• Information:
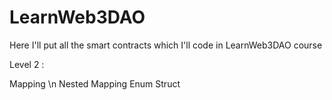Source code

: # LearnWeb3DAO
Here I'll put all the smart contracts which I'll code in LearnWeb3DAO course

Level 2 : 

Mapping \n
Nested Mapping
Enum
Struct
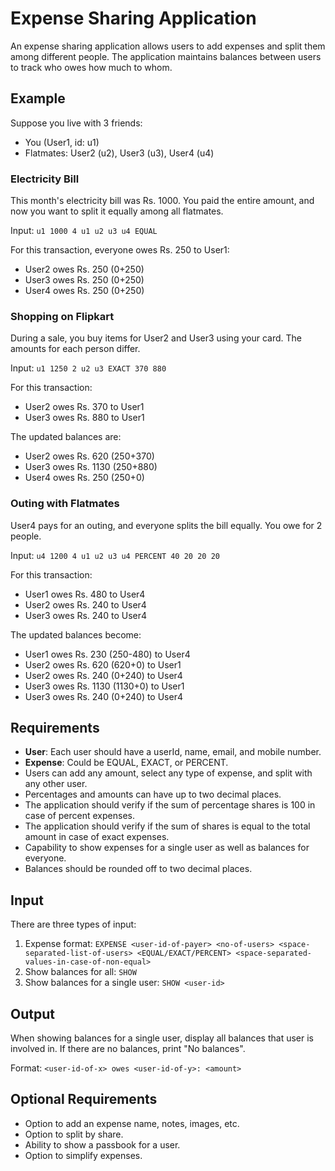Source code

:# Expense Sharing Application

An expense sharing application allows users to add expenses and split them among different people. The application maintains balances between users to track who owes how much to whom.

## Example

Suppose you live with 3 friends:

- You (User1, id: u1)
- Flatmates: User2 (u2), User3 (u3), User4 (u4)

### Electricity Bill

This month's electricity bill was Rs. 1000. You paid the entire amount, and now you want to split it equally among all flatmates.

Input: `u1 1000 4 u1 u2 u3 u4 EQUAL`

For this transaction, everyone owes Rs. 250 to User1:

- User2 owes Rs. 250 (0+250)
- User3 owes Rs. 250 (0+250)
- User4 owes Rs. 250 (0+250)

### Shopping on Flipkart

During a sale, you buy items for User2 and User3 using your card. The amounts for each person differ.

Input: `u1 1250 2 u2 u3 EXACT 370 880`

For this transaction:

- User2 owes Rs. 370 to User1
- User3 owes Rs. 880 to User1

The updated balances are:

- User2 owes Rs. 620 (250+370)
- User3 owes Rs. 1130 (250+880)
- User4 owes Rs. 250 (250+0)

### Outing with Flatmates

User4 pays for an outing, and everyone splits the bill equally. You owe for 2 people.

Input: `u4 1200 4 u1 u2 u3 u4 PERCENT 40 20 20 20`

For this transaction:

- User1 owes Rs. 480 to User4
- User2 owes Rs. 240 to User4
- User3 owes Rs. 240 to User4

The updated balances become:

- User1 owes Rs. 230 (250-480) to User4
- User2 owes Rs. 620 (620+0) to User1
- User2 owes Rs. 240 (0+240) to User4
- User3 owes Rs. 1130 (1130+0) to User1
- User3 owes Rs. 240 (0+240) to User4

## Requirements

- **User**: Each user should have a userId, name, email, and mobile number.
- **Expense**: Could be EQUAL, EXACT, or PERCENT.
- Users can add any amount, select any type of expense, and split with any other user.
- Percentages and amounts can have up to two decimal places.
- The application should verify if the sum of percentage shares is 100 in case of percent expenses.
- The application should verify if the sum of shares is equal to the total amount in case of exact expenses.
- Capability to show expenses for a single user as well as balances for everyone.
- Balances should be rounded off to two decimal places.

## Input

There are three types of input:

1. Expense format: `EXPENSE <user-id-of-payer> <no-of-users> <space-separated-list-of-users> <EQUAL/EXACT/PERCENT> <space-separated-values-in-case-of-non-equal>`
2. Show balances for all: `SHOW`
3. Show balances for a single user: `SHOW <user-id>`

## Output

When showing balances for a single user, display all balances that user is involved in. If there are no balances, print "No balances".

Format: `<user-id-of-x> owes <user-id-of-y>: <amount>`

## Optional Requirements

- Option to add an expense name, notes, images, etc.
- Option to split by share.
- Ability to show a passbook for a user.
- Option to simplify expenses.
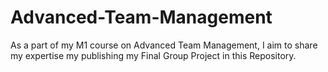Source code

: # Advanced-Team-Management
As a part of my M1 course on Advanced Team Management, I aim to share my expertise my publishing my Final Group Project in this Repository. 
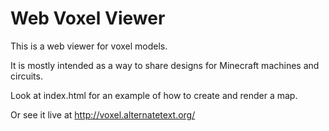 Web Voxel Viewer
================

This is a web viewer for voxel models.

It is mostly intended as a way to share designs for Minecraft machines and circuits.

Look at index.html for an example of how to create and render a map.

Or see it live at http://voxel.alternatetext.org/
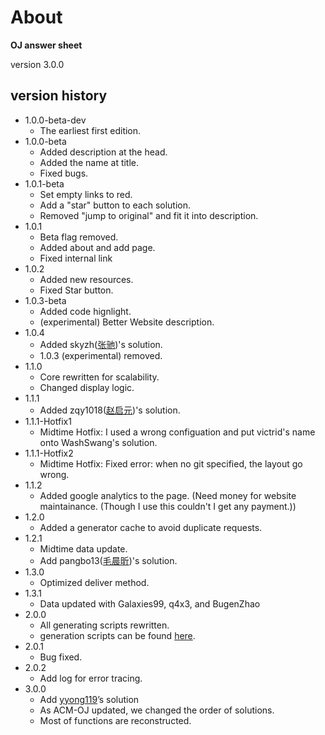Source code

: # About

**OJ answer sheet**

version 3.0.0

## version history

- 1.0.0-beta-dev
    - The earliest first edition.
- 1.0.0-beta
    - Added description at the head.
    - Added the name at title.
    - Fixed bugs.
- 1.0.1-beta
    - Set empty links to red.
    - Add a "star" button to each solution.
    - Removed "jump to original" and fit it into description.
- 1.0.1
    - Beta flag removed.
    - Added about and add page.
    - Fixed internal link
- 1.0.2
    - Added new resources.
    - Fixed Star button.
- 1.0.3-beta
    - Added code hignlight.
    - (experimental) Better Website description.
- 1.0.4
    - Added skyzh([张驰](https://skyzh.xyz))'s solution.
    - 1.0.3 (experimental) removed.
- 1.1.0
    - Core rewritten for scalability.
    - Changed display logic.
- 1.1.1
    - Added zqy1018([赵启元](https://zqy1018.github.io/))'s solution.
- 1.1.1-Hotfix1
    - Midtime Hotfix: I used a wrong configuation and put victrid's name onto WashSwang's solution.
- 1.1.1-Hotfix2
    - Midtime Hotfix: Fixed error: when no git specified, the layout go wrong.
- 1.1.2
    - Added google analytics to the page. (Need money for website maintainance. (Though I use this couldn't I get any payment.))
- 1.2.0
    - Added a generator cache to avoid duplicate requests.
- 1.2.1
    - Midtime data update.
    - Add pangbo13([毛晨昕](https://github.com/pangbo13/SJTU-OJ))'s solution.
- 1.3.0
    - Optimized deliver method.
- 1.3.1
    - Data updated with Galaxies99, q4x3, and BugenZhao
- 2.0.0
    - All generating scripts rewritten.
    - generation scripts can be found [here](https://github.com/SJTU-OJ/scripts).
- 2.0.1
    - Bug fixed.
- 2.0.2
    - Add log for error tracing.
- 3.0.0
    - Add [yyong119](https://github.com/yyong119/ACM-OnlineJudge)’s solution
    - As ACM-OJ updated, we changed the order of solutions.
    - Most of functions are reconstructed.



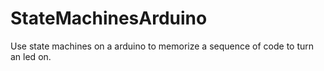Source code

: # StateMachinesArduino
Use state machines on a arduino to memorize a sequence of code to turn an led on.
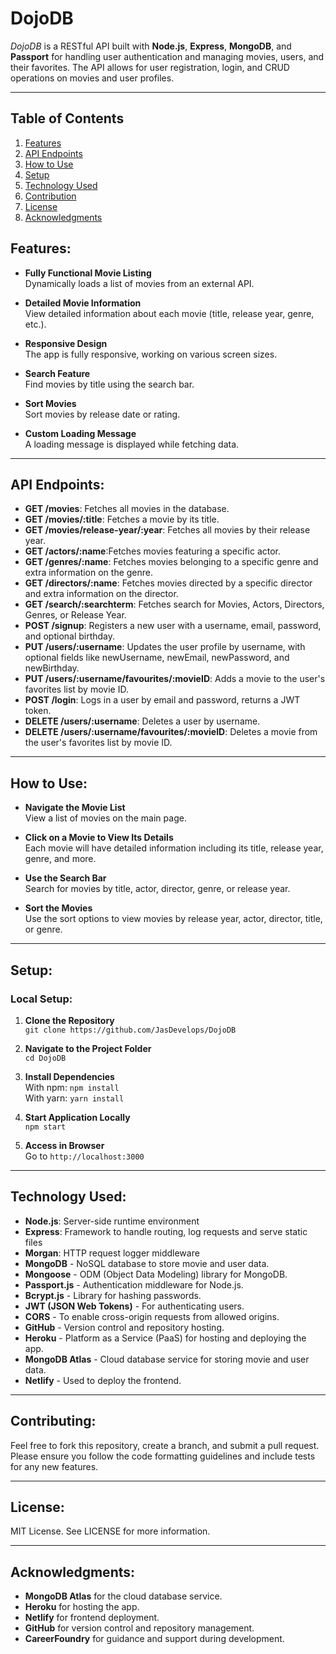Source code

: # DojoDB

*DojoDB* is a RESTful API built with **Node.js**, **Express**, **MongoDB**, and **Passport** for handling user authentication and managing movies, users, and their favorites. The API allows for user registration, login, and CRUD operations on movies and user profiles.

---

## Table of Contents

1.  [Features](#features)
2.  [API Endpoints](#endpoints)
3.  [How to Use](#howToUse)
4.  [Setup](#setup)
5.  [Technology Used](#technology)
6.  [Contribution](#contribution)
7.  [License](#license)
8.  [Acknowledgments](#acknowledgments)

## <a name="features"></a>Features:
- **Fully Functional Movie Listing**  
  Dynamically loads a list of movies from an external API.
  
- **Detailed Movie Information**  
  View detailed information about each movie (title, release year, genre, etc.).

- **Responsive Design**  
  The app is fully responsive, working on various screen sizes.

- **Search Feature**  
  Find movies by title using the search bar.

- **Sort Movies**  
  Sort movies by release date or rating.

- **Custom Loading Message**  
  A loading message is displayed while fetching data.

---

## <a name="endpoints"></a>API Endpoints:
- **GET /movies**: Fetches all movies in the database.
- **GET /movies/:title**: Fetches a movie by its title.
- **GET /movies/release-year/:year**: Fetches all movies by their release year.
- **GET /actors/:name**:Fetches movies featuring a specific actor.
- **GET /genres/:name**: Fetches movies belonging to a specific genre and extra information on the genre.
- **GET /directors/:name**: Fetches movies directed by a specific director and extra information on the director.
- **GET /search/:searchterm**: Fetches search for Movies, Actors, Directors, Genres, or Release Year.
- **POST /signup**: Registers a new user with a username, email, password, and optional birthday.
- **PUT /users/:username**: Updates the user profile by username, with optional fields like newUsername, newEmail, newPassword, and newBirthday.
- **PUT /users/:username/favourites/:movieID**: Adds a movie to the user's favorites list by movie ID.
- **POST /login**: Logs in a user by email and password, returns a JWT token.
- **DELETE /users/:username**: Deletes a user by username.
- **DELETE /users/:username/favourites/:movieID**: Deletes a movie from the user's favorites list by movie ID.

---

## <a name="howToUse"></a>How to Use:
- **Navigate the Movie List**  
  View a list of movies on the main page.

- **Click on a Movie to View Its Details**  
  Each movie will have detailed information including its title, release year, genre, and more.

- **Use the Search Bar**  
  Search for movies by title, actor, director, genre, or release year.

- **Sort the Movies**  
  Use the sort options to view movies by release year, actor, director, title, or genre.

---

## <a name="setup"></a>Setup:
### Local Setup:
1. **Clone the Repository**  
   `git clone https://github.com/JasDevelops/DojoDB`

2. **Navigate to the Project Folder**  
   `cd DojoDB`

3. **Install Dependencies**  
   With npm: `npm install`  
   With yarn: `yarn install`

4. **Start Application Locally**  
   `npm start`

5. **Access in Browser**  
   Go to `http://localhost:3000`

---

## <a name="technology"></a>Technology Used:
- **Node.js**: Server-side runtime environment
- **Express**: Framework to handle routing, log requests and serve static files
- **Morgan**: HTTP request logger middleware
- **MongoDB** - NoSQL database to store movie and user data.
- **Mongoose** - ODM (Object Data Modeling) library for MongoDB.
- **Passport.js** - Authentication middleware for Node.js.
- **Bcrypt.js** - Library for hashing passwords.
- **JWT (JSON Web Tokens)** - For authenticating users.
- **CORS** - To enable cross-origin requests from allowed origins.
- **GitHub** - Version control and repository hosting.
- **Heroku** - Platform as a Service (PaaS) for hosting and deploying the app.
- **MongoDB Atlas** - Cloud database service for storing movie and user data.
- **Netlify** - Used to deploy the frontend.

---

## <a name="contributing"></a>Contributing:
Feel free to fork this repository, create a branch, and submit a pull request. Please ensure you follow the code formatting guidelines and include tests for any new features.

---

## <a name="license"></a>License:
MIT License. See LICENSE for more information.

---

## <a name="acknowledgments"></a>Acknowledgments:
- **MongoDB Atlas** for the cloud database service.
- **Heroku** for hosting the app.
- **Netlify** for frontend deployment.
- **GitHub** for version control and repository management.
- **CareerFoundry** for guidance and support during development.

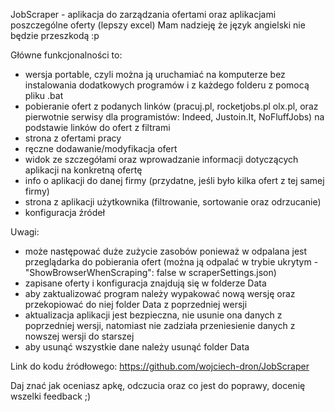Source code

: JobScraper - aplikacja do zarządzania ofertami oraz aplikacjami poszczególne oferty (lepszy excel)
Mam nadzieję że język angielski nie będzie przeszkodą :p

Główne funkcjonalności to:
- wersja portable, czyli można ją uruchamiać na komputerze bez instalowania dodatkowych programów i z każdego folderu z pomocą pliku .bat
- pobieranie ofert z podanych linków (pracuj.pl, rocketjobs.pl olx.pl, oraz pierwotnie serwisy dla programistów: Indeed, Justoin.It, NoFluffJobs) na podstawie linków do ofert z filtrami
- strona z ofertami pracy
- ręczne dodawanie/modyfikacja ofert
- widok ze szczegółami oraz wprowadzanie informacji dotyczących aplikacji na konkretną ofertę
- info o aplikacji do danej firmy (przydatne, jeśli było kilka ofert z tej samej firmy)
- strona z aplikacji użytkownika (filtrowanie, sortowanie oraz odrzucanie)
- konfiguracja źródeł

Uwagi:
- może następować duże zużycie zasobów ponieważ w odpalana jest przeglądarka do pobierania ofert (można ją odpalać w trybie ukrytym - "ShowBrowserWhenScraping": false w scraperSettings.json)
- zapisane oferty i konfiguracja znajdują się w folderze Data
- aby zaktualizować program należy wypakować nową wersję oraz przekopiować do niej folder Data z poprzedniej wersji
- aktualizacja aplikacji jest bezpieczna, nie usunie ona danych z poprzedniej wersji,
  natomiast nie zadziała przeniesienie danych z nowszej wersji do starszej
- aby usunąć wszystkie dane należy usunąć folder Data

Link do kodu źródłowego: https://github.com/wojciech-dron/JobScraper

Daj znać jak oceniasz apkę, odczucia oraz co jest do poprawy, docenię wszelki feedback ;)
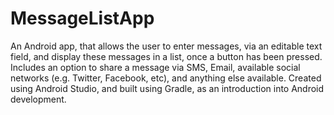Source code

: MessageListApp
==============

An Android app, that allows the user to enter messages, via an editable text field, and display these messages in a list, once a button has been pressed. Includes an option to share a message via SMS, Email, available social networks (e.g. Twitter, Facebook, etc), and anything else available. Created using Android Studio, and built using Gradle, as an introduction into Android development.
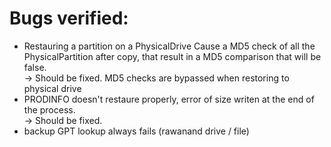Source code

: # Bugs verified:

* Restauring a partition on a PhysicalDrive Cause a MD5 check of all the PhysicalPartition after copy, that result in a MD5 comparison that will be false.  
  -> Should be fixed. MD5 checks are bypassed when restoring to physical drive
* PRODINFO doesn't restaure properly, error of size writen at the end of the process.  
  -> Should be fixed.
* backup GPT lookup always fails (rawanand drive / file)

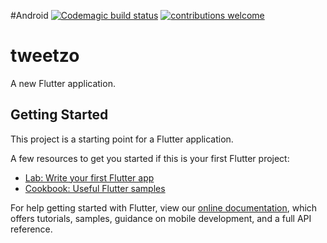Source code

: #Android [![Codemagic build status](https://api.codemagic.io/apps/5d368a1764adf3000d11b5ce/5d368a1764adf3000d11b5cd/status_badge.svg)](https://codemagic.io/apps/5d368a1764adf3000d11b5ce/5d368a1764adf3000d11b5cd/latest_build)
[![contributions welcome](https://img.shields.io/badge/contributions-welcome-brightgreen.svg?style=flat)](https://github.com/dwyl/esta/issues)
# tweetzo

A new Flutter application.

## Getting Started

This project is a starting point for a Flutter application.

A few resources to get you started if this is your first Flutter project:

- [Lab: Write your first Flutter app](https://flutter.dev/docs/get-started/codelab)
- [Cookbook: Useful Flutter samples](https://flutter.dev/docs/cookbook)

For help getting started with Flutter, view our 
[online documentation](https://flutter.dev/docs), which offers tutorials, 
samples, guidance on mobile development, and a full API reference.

• Task objective: Which lines in the data hold the string "Netlify"? Copy each of them.

• Response to the exercise:
- **Netlify** - Used to deploy the frontend.
- **Netlify** for frontend deployment.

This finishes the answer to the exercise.